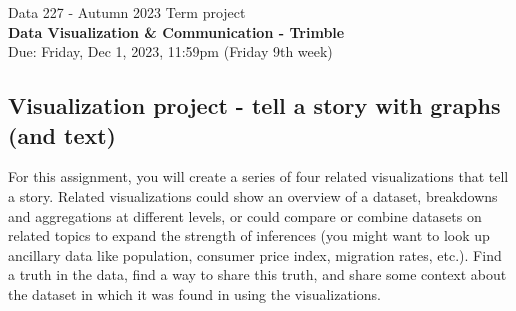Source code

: \documentclass[]{book}
\theoremstyle{definition}
\begin{document}
\begin{center}
{\Large Data 227 - Autumn 2023 \hspace{0.5cm} Term project }\\
\textbf{Data Visualization \& Communication - Trimble}\\ %
Due:  Friday, Dec 1, 2023, 11:59pm (Friday 9th week) 
\end{center}

\vspace{0.2 cm}

\subsection*{Visualization project - tell a story with graphs (and text)}


For this assignment, you will create a series of four related visualizations that tell a story. Related visualizations could show an overview of a dataset, breakdowns and aggregations at different levels, or could compare or combine datasets on related topics to expand the strength of inferences (you might want to look up ancillary data like population, consumer price index, migration rates, etc.). Find a truth in the data, find a way to share this truth, and share some context about the dataset in which it was found in using the visualizations.
\end{document}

★ ★ ★

Directions for this task
Look through the records and copy every line that has the word "story".

Response area
\subsection*{Visualization project - tell a story with graphs (and text)}
For this assignment, you will create a series of four related visualizations that tell a story. Related visualizations could show an overview of a dataset, breakdowns and aggregations at different levels, or could compare or combine datasets on related topics to expand the strength of inferences (you might want to look up ancillary data like population, consumer price index, migration rates, etc.). Find a truth in the data, find a way to share this truth, and share some context about the dataset in which it was found in using the visualizations.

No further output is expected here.